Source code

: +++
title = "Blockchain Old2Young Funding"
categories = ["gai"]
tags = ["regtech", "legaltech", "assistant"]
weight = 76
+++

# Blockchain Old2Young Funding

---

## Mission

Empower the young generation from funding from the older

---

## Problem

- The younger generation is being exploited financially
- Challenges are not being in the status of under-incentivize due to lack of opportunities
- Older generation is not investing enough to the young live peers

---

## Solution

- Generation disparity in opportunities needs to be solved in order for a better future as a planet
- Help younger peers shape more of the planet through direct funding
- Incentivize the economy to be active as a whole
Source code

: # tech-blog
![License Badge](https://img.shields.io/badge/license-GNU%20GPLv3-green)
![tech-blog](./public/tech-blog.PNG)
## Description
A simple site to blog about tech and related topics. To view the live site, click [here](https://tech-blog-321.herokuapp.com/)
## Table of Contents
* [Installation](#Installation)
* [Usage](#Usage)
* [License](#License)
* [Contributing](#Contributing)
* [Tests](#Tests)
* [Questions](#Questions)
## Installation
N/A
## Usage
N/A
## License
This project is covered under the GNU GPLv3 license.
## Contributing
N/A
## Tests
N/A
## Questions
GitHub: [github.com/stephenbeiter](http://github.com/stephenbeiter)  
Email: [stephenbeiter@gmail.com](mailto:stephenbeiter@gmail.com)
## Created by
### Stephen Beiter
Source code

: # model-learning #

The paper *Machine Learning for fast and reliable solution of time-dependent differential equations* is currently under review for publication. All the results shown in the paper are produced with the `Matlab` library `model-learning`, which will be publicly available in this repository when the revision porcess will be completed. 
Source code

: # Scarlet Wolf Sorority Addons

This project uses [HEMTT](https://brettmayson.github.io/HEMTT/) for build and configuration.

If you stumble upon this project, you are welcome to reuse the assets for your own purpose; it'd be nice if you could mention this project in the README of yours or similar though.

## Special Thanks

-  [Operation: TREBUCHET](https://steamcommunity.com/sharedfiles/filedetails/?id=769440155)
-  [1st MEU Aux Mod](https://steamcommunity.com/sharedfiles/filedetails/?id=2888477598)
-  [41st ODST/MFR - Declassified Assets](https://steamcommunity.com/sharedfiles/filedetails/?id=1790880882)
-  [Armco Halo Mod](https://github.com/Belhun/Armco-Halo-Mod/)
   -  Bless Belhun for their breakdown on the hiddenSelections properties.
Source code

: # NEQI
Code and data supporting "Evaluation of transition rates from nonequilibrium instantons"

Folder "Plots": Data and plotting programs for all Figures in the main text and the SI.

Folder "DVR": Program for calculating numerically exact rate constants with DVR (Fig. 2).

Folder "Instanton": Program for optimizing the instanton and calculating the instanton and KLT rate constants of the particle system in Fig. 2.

## What is needed
The full set of records, transcribed exactly, is the answer.

## Solution to this exercise
Source code

: +++
title = "Blockchain Old2Young Funding"
categories = ["gai"]
tags = ["regtech", "legaltech", "assistant"]
weight = 76
+++

# Blockchain Old2Young Funding

---

## Mission

Empower the young generation from funding from the older

---

## Problem

- The younger generation is being exploited financially
- Challenges are not being in the status of under-incentivize due to lack of opportunities
- Older generation is not investing enough to the young live peers

---

## Solution

- Generation disparity in opportunities needs to be solved in order for a better future as a planet
- Help younger peers shape more of the planet through direct funding
- Incentivize the economy to be active as a whole
Source code

: # tech-blog
![License Badge](https://img.shields.io/badge/license-GNU%20GPLv3-green)
![tech-blog](./public/tech-blog.PNG)
## Description
A simple site to blog about tech and related topics. To view the live site, click [here](https://tech-blog-321.herokuapp.com/)
## Table of Contents
* [Installation](#Installation)
* [Usage](#Usage)
* [License](#License)
* [Contributing](#Contributing)
* [Tests](#Tests)
* [Questions](#Questions)
## Installation
N/A
## Usage
N/A
## License
This project is covered under the GNU GPLv3 license.
## Contributing
N/A
## Tests
N/A
## Questions
GitHub: [github.com/stephenbeiter](http://github.com/stephenbeiter)  
Email: [stephenbeiter@gmail.com](mailto:stephenbeiter@gmail.com)
## Created by
### Stephen Beiter
Source code

: # model-learning #

The paper *Machine Learning for fast and reliable solution of time-dependent differential equations* is currently under review for publication. All the results shown in the paper are produced with the `Matlab` library `model-learning`, which will be publicly available in this repository when the revision porcess will be completed. 
Source code

: # Scarlet Wolf Sorority Addons

This project uses [HEMTT](https://brettmayson.github.io/HEMTT/) for build and configuration.

If you stumble upon this project, you are welcome to reuse the assets for your own purpose; it'd be nice if you could mention this project in the README of yours or similar though.

## Special Thanks

-  [Operation: TREBUCHET](https://steamcommunity.com/sharedfiles/filedetails/?id=769440155)
-  [1st MEU Aux Mod](https://steamcommunity.com/sharedfiles/filedetails/?id=2888477598)
-  [41st ODST/MFR - Declassified Assets](https://steamcommunity.com/sharedfiles/filedetails/?id=1790880882)
-  [Armco Halo Mod](https://github.com/Belhun/Armco-Halo-Mod/)
   -  Bless Belhun for their breakdown on the hiddenSelections properties.
Source code

: # NEQI
Code and data supporting "Evaluation of transition rates from nonequilibrium instantons"

Folder "Plots": Data and plotting programs for all Figures in the main text and the SI.

Folder "DVR": Program for calculating numerically exact rate constants with DVR (Fig. 2).

Folder "Instanton": Program for optimizing the instanton and calculating the instanton and KLT rate constants of the particle system in Fig. 2.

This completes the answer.